Pictures paired with source code
:::

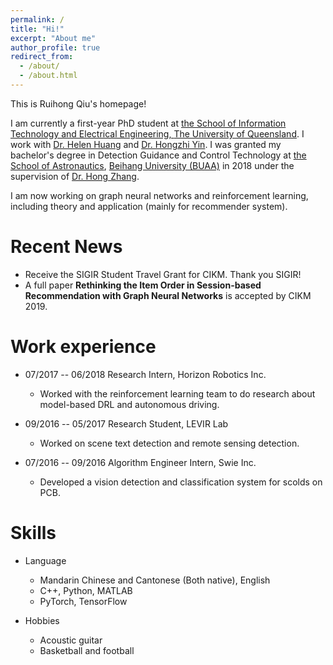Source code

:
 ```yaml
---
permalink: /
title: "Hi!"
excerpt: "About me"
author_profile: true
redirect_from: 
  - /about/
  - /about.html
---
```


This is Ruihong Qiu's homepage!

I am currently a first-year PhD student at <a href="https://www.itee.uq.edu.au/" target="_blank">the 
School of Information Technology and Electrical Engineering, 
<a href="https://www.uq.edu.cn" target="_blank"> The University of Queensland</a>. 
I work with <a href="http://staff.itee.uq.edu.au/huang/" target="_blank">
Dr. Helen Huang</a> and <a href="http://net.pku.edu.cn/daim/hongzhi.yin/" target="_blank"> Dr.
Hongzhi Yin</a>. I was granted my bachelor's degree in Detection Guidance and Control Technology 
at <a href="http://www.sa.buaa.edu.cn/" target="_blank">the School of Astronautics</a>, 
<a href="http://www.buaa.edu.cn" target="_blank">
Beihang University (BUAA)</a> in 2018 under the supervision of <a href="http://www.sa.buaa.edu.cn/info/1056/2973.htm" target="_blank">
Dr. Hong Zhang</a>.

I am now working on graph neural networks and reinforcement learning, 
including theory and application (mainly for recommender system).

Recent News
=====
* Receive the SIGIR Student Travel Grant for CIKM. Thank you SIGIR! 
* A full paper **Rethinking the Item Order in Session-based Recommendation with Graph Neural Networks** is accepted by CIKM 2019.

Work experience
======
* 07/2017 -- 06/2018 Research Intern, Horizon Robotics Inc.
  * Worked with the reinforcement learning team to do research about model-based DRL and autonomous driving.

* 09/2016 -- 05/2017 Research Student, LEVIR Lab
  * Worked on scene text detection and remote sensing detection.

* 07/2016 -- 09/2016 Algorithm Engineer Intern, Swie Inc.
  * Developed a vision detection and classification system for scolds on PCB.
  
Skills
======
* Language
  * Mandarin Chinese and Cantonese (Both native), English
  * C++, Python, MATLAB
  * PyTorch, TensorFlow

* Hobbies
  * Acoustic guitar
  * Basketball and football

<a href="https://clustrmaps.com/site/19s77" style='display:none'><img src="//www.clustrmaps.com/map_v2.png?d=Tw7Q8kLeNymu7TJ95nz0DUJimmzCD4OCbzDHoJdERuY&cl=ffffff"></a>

:::

__Exercise instructions__: Write out every line from the data above that includes "itee".

__Output for this exercise__:
I am currently a first-year PhD student at <a href="https://www.itee.uq.edu.au/" target="_blank">the 
I work with <a href="http://staff.itee.uq.edu.au/huang/" target="_blank">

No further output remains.